THIS is why you plant natives. Even if you didn’t appreciate the fact that native plants are a huge chunk of a healthy, well-oiled ecology, you’d let the natives that spring up uninvited stay. Because of the magic of the wildlife. Native plants bring in all those things you see on the Discovery channel, but thought had been eradicated by DDT and suburban sprawl. You don’t even have to plant it. Just let ‘em go and they will come.
For example, I went out early one morning a couple of years ago with Rose, our black lab. Often while I’m waiting for her to finish her morning ablutions and her interminable search for snacks in the surrounding fields, I use the time to weed a little. But this time, I stopped at the six-foot tall stand of wild white aster (Asteraceae), caught by the sight of a mid-sized bumblebee attached to the underside of one of the topmost flowers. He (she?) was sound asleep. I realized as I looked at the froth of flowers that the plants – volunteers all — were filled with sleeping bees. And not just one species. There were several different bumble-type bees, a few carpenter bees of which we have an overabundance, honeybees, and some other bees I’m too ignorant to i.d. (Sadly no blue bees, which I had seen sleeping on the undersides of the raspberry leaves earlier in the season.). I dragged my husband, Gary, out to see.

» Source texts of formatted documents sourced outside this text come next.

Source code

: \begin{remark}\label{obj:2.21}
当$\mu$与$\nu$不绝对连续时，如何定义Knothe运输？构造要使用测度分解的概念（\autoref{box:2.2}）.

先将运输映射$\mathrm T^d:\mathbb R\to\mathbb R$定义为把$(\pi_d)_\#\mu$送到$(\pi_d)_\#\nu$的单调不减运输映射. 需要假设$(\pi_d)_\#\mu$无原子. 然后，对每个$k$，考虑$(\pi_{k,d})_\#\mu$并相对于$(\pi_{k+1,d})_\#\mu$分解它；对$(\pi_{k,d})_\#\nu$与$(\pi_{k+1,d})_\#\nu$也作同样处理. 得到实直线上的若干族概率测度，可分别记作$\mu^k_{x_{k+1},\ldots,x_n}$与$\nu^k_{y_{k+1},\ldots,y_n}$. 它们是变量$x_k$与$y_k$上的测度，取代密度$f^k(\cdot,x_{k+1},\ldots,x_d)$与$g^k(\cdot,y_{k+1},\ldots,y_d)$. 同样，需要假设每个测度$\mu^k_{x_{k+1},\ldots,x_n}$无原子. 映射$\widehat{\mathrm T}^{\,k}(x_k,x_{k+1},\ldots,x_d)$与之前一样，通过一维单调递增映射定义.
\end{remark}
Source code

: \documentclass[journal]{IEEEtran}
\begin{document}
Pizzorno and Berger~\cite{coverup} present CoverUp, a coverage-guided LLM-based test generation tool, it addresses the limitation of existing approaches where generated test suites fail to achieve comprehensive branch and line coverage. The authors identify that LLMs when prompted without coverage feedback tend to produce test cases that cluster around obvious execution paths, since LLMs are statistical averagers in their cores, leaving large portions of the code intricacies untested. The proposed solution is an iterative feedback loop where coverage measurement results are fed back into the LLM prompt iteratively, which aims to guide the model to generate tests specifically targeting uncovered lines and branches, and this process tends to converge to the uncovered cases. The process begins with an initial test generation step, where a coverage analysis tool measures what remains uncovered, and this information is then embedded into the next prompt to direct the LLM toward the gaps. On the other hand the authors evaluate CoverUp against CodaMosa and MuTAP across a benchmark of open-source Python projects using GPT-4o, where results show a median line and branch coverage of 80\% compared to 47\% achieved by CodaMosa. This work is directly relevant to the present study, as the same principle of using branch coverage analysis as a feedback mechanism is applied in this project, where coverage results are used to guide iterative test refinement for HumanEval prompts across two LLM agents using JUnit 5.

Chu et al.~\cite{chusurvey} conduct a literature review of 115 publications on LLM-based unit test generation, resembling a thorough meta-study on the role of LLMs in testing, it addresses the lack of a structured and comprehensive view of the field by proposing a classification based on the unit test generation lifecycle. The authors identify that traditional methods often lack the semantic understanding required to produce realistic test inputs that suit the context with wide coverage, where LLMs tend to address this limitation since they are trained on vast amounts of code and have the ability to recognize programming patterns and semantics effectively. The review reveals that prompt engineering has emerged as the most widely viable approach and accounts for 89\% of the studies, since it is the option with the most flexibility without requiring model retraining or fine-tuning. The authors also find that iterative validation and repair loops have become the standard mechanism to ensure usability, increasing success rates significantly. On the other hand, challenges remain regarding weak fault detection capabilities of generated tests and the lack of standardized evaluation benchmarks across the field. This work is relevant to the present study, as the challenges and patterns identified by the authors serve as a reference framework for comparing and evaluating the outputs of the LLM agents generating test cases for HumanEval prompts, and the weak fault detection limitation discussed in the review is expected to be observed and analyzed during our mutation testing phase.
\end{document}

“I thought bees all went back to their hives, or their tree stumps or the ground or the main support in the garage or whatever for the night,” he said, peering at one small bloom to which two different kinds of bees clung upside down. “It looks like they all fell asleep in the cafeteria.”

The bees’ falling asleep in the cafeteria is apparently not that unusual; the link below will take you to a photo of a bee slumber party in a sunflower bloom. Watching the sun slowly warm and gradually wake the mixed-Apis crowd, I was not only delighted in a kind of ‘aw ain’t that cute’ way — sleeping bees are as cute as sleeping puppies though you’re not tempted to touch them. But I was struck by the democratic clustering of the different species. I’ve seen a pair of same-species bees crawl contentedly over each other on a single bloom, but object or leave in a huff when another species comes in to feed. But these were all ecumenically bedded down together as though at camp. Perhaps this is preaching to the choir — usually people who read garden articles are already entranced with bees and other pollinators — but even if I am, it’s nice to know we’re all in the same church.